Dante Calabria

Pistoia Basket 2000
- Title: Head coach
- League: LBA

Personal information
- Born: November 8, 1973 (age 52) Pottstown, Pennsylvania, U.S.
- Listed height: 6 ft 5 in (1.96 m)
- Listed weight: 175 lb (79 kg)

Career information
- High school: Blackhawk (Chippewa, Pennsylvania)
- College: North Carolina (1992–1996)
- NBA draft: 1996: undrafted
- Playing career: 1996–2010
- Position: Shooting guard
- Coaching career: 2012–present

Career history

Playing
- 1996–1997: Bini Viaggi Livorno
- 1997–1998: Fort Wayne Fury
- 1998–1999: JDA Dijon
- 1999: Pau Orthez
- 2000: Aris B.C.
- 2000–2001: Telit Trieste
- 2001–2002: Pamesa Valencia
- 2002–2003: Benetton Treviso
- 2003–2004: Oregon Scientific Cantú
- 2004–2007: Armani Jeans Milano
- 2007–2008: Upim Bologna
- 2008–2009: Triboldi Soresina
- 2010: Igea Sant'Antimo

Coaching
- 2011–2013: UNC Wilmington (assistant)
- 2014–2015: Montverde Academy
- 2015: Basket Taranto
- 2016–2017: Keiser (assistant)
- 2017–2018: Keiser
- 2018–2019: Auxilium Torino (assistant)
- 2019–2021: Barry (assistant)
- 2022–2024: Bethel Park HS
- 2024–present: Pistoia Basket 2000

Career highlights
- NCAA champion (1993); Third-team All-ACC (1996);

= Dante Calabria =

Italian-American basketball player and coach

Dante John Calabria (born November 8, 1973) is an Italian-American former professional basketball player and coach. He is currently the head coach of Pistoia Basket 2000 of the Lega Basket Serie A (LBA).

==College career==
Calabria played college basketball at North Carolina under coach Dean Smith from 1992 to 1996. He was a member of the Tar Heels’ 1993 national championship team.

==Professional career==
He moved to Europe for his professional career, spending a good part of it in the Italian Serie A.

==International career==
A dual national of United States and Italy, he played for the Italy national basketball team.

==Coaching career==
In 2011, Calabria was named director of basketball operations at UNC Wilmington under coach Buzz Peterson. In 2012, he was moved to a full assistant role with the departure of Brooks Lee. Calabria then had coaching stints at Montverde Academy in Florida and at Basket Taranto in Italy, before joining NAIA school Keiser University as an assistant coach under Rollie Massimino. After Massimino's death, Calabria was named Keiser's Interim Head Coach in September 2017, with the Interim tag being removed in January 2018.

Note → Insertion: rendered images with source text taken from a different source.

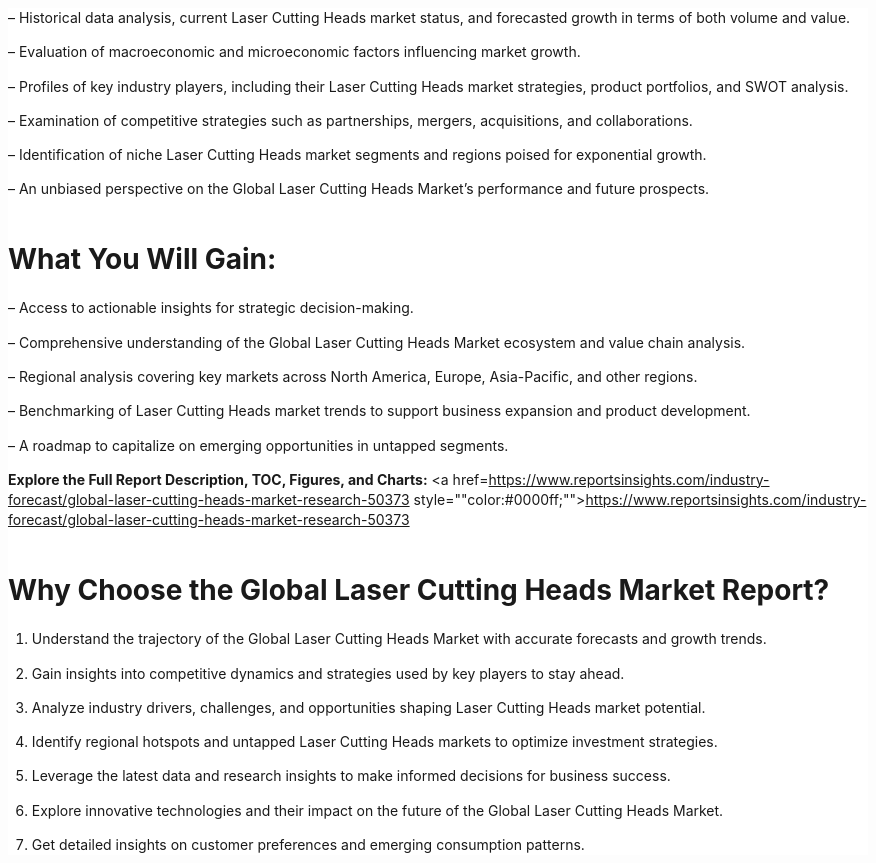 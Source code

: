 – Historical data analysis, current Laser Cutting Heads market status, and forecasted growth in terms of both volume and value.

– Evaluation of macroeconomic and microeconomic factors influencing market growth.

– Profiles of key industry players, including their Laser Cutting Heads market strategies, product portfolios, and SWOT analysis.

– Examination of competitive strategies such as partnerships, mergers, acquisitions, and collaborations.

– Identification of niche Laser Cutting Heads market segments and regions poised for exponential growth.

– An unbiased perspective on the Global Laser Cutting Heads Market’s performance and future prospects.

# <strong>What You Will Gain:</strong>

– Access to actionable insights for strategic decision-making.

– Comprehensive understanding of the Global Laser Cutting Heads Market ecosystem and value chain analysis.

– Regional analysis covering key markets across North America, Europe, Asia-Pacific, and other regions.

– Benchmarking of Laser Cutting Heads market trends to support business expansion and product development.

– A roadmap to capitalize on emerging opportunities in untapped segments.

<strong>Explore the Full Report Description, TOC, Figures, and Charts:</strong>
<a href=https://www.reportsinsights.com/industry-forecast/global-laser-cutting-heads-market-research-50373 style=""color:#0000ff;"">https://www.reportsinsights.com/industry-forecast/global-laser-cutting-heads-market-research-50373</a>

# <strong>Why Choose the Global Laser Cutting Heads Market Report?</strong>

1. Understand the trajectory of the Global Laser Cutting Heads Market with accurate forecasts and growth trends.

2. Gain insights into competitive dynamics and strategies used by key players to stay ahead.

3. Analyze industry drivers, challenges, and opportunities shaping Laser Cutting Heads market potential.

4. Identify regional hotspots and untapped Laser Cutting Heads markets to optimize investment strategies.

5. Leverage the latest data and research insights to make informed decisions for business success.

6. Explore innovative technologies and their impact on the future of the Global Laser Cutting Heads Market.

7. Get detailed insights on customer preferences and emerging consumption patterns.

In June 2018, Calabria became an assistant coach of Larry Brown for the Italian basketball club Auxilium Torino. Calabria spent two seasons as an assistant coach at Barry University in Florida. He resigned in September 2021. On May 25, 2022, he was named the head basketball coach of Bethel Park High School in Bethel Park, Pennsylvania.

On July 17, 2024, he signed with Pistoia Basket 2000 of the Lega Basket Serie A (LBA).